Who wants to bitch and moan about abstract HP? If you’ve played any kind of D&D-style system, you’re probably familiar with the issue. Maybe you sneakily stabbed a guard only to have ’em raise the alarm anyway. Maybe you fell 50 ft. onto an iron spike only to get up and dust yourself off next round. Maybe you’ve been curious why you’re able to keep fighting at 1 hp, but suddenly get TKO’d when you stub your toe a round later. I know that I can’t be alone over here, so let’s dive in.


Hit points nominally represent how tough your are. HP is the measure of at PC’s ability to shrug off wounds before succumbing to unconsciousness and death. As Barbarian so ably demonstrates in today’s comic, however, that mess can strain credulity. In other words, HP often struggles to reflect a believable reality.
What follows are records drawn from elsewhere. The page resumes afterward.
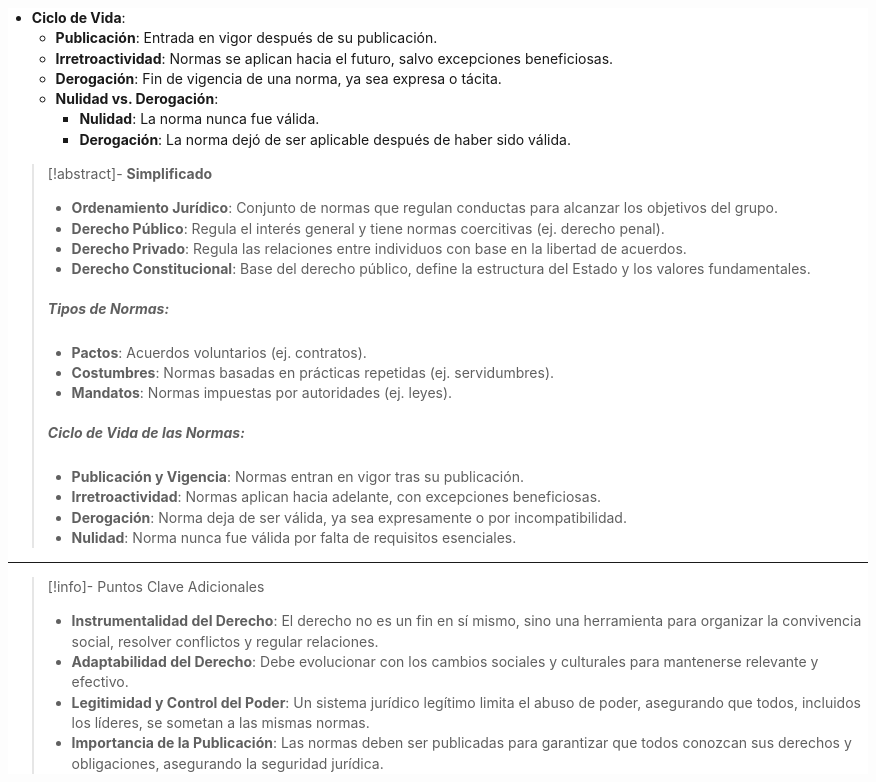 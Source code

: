    - **Ciclo de Vida**:
     - **Publicación**: Entrada en vigor después de su publicación.
     - **Irretroactividad**: Normas se aplican hacia el futuro, salvo excepciones beneficiosas.
     - **Derogación**: Fin de vigencia de una norma, ya sea expresa o tácita.
     - **Nulidad vs. Derogación**: 
       - **Nulidad**: La norma nunca fue válida.
       - **Derogación**: La norma dejó de ser aplicable después de haber sido válida.
   
  >[!abstract]- **Simplificado**
  >- **Ordenamiento Jurídico**: Conjunto de normas que regulan conductas para alcanzar los objetivos del grupo.
  >- **Derecho Público**: Regula el interés general y tiene normas coercitivas (ej. derecho penal).
  >- **Derecho Privado**: Regula las relaciones entre individuos con base en la libertad de acuerdos.
  >- **Derecho Constitucional**: Base del derecho público, define la estructura del Estado y los valores fundamentales.
 > ##### **Tipos de Normas**:
   > - **Pactos**: Acuerdos voluntarios (ej. contratos).
   > - **Costumbres**: Normas basadas en prácticas repetidas (ej. servidumbres).
   > - **Mandatos**: Normas impuestas por autoridades (ej. leyes).
> ##### **Ciclo de Vida de las Normas**:
   > - **Publicación y Vigencia**: Normas entran en vigor tras su publicación.
   > - **Irretroactividad**: Normas aplican hacia adelante, con excepciones beneficiosas.
   > - **Derogación**: Norma deja de ser válida, ya sea expresamente o por incompatibilidad.
   > - **Nulidad**: Norma nunca fue válida por falta de requisitos esenciales.

---

> [!info]- Puntos Clave Adicionales
> - **Instrumentalidad del Derecho**: El derecho no es un fin en sí mismo, sino una herramienta para organizar la convivencia social, resolver conflictos y regular relaciones.
> - **Adaptabilidad del Derecho**: Debe evolucionar con los cambios sociales y culturales para mantenerse relevante y efectivo.
> - **Legitimidad y Control del Poder**: Un sistema jurídico legítimo limita el abuso de poder, asegurando que todos, incluidos los líderes, se sometan a las mismas normas.
> - **Importancia de la Publicación**: Las normas deben ser publicadas para garantizar que todos conozcan sus derechos y obligaciones, asegurando la seguridad jurídica.
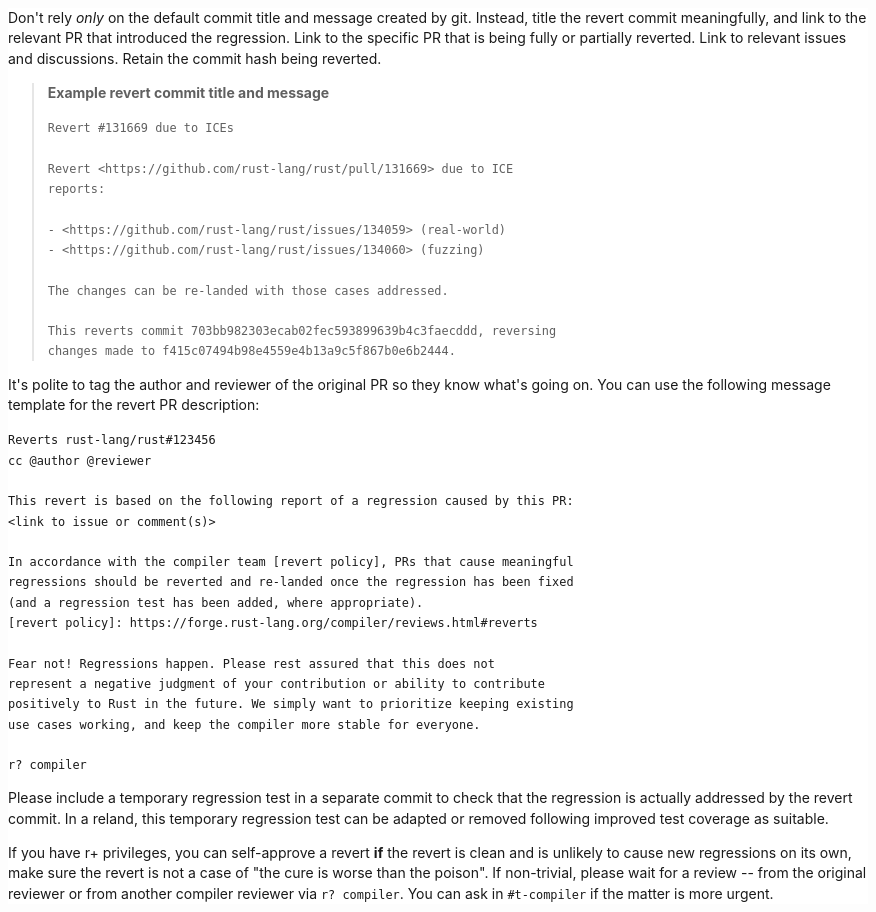 Don't rely *only* on the default commit title and message created by git. Instead, title the revert
commit meaningfully, and link to the relevant PR that introduced the regression. Link to the
specific PR that is being fully or partially reverted. Link to relevant issues and discussions.
Retain the commit hash being reverted.

> **Example revert commit title and message**
> 
> ```text
> Revert #131669 due to ICEs
> 
> Revert <https://github.com/rust-lang/rust/pull/131669> due to ICE
> reports:
> 
> - <https://github.com/rust-lang/rust/issues/134059> (real-world)
> - <https://github.com/rust-lang/rust/issues/134060> (fuzzing)
> 
> The changes can be re-landed with those cases addressed.
> 
> This reverts commit 703bb982303ecab02fec593899639b4c3faecddd, reversing
> changes made to f415c07494b98e4559e4b13a9c5f867b0e6b2444.
> ```

It's polite to tag the author and reviewer of the original PR so they know what's going on.
You can use the following message template for the revert PR description:

```text
Reverts rust-lang/rust#123456
cc @author @reviewer

This revert is based on the following report of a regression caused by this PR:
<link to issue or comment(s)>

In accordance with the compiler team [revert policy], PRs that cause meaningful
regressions should be reverted and re-landed once the regression has been fixed
(and a regression test has been added, where appropriate).
[revert policy]: https://forge.rust-lang.org/compiler/reviews.html#reverts

Fear not! Regressions happen. Please rest assured that this does not
represent a negative judgment of your contribution or ability to contribute
positively to Rust in the future. We simply want to prioritize keeping existing
use cases working, and keep the compiler more stable for everyone.

r? compiler
```

Please include a temporary regression test in a separate commit to check that the regression is
actually addressed by the revert commit. In a reland, this temporary regression test can be
adapted or removed following improved test coverage as suitable.

If you have r+ privileges, you can self-approve a revert **if** the revert is clean and is unlikely
to cause new regressions on its own, make sure the revert is not a case of "the cure is worse
than the poison". If non-trivial, please wait for a review -- from the original reviewer or from
another compiler reviewer via `r? compiler`. You can ask in `#t-compiler` if the matter is more
urgent.


[rfc]: https://github.com/rust-lang/rfcs
[backport]: ../release/backporting.md
[coc]: https://www.rust-lang.org/policies/code-of-conduct
[rollup]: ../release/rollups.md
[MCP]: ./proposals-and-stabilization.md#how-do-i-submit-an-mcp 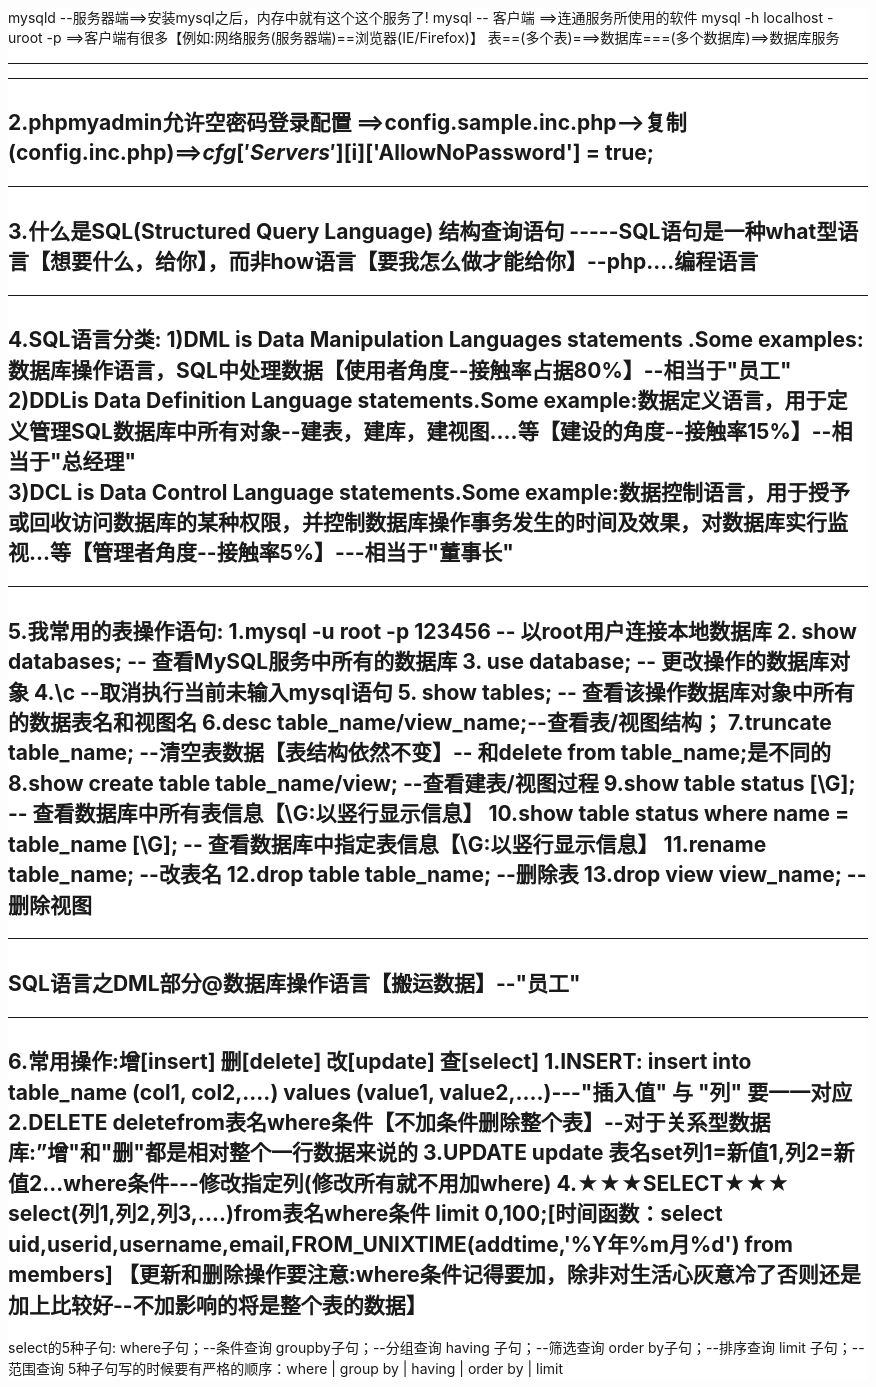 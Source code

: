 mysqld --服务器端==>安装mysql之后，内存中就有这个这个服务了!
mysql -- 客户端 ==>连通服务所使用的软件 mysql -h localhost -uroot -p ==>客户端有很多【例如:网络服务(服务器端)==浏览器(IE/Firefox)】
表==(多个表)===>数据库===(多个数据库)==>数据库服务
 
--------------------------------------------------------------------------------
--------------------------------------------------------------------------------
2.phpmyadmin允许空密码登录配置
==>config.sample.inc.php-->复制(config.inc.php)==>$cfg['Servers'][$i]['AllowNoPassword'] = true;
--------------------------------------------------------------------------------
--------------------------------------------------------------------------------
3.什么是SQL(Structured Query Language) 结构查询语句
-----SQL语句是一种what型语言【想要什么，给你】，而非how语言【要我怎么做才能给你】--php....编程语言
--------------------------------------------------------------------------------
--------------------------------------------------------------------------------
4.SQL语言分类:
1)DML is Data Manipulation Languages statements .Some examples:数据库操作语言，SQL中处理数据【使用者角度--接触率占据80%】--相当于"员工"  
2)DDLis Data Definition Language statements.Some example:数据定义语言，用于定义管理SQL数据库中所有对象--建表，建库，建视图....等【建设的角度--接触率15%】--相当于"总经理"  
3)DCL is Data Control Language statements.Some example:数据控制语言，用于授予或回收访问数据库的某种权限，并控制数据库操作事务发生的时间及效果，对数据库实行监视...等【管理者角度--接触率5%】---相当于"董事长"
--------------------------------------------------------------------------------
--------------------------------------------------------------------------------
5.我常用的表操作语句:
1.mysql -u root  -p   123456 -- 以root用户连接本地数据库
2. show databases; -- 查看MySQL服务中所有的数据库
3. use database; -- 更改操作的数据库对象
4.\c --取消执行当前未输入mysql语句
5. show tables; -- 查看该操作数据库对象中所有的数据表名和视图名
6.desc table_name/view_name;--查看表/视图结构；
7.truncate table_name; --清空表数据【表结构依然不变】-- 和delete from table_name;是不同的
8.show create table table_name/view; --查看建表/视图过程
9.show table status [\G]; -- 查看数据库中所有表信息【\G:以竖行显示信息】
10.show table status where name = table_name [\G]; -- 查看数据库中指定表信息【\G:以竖行显示信息】
11.rename table_name; --改表名
12.drop table table_name; --删除表
13.drop view view_name; -- 删除视图
--------------------------------------------------------------------------------
--------------------------------------------------------------------------------
SQL语言之DML部分@数据库操作语言【搬运数据】--"员工"
--------------------------------------------------------------------------------
--------------------------------------------------------------------------------
6.常用操作:增[insert] 删[delete] 改[update] 查[select]
1.INSERT:
insert into table_name (col1, col2,....) values (value1, value2,....)---**"插入值" 与 "列" 要一一对应**
2.DELETE
deletefrom表名where条件【不加条件删除整个表】--对于关系型数据库:”增"和"删"都是相对整个一行数据来说的
3.UPDATE
update 表名set列1=新值1,列2=新值2...where条件---修改指定列(修改所有就不用加where)
4.★★★SELECT★★★
select(列1,列2,列3,....)from表名where条件 limit 0,100;[时间函数：select uid,userid,username,email,FROM_UNIXTIME(addtime,'%Y年%m月%d') from members]
【更新和删除操作要注意:where条件记得要加，除非对生活心灰意冷了否则还是加上比较好--不加影响的将是整个表的数据】
--------------------------------------------------------------------------------
select的5种子句:
where子句；--条件查询
groupby子句；--分组查询
having 子句；--筛选查询
order by子句；--排序查询
limit 子句；--范围查询
5种子句写的时候要有严格的顺序：where | group by | having | order by | limit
  • Magical Resilience: I argued back in “Falling Damage” that nonsensical rules make for world-building opportunities. Anything from “heroic essence” to “destiny protects me” can help HP to make sense.
  • Abstraction: If you decide that HP represents “battle fatigue” or “luck running out before a knock-out blow,” it’s suddenly easier to imagine heroic survival. This is a great strategy for long duels between evenly-matched opponents. Note however that this method works less well when the dragon’s bite hits and deals massive damage, causing you to feel 4d10 + 25 hp “less lucky.”
  • Colorful Description: If you’ve ever seen one of those cool combat description tables, you know how easy it is to describe the same attack in multiple ways. The difference between a thunderwave that “pushes them back with the impact,” causes them to “bleed form the ears,” and “blows their body apart into pieces” is a pretty good indication of health.
  • Vary It Up: No single excuse is going to solve the abstract HP problem. That’s because everything from swords to telepathy to starvation can affect this one overworked score. That means you’ll have to be on your toes as a GM, mixing “narrow dodges” and “great fortitude” with “the protection of the gods” and “only your rage is keeping you upright.”

Systems like Fate and Mouse Guard have true abstract health systems. The swashbuckling 7th Sea has a particularly neat “flesh wounds” vs. “dramatic wounds” system going on, neatly separating bumps and bruises from serious injury. But IMHO, even though it’s easy to look at highly mechanical systems and think that they’re trying too hard to represent health and injury “realistically,” I think that it all comes down to guidelines rather than rules. Ask a dozen gamers what HP represents and you’ll get a dozen different answers. In fact, I’m willing to bet it will vary with the same GM depending on situation.

So what do you say we put that hypothesis to the test in today’s discussion? How do you conceptualize HP? Does it represent the same narrative idea in every situation (e.g. actual bodily injury), or do you like to throw out multiple, sometimes contradictory descriptions? Do you have any favorite ways to describe HP-loss? Sound off with your best creative combat descriptions down in the comments!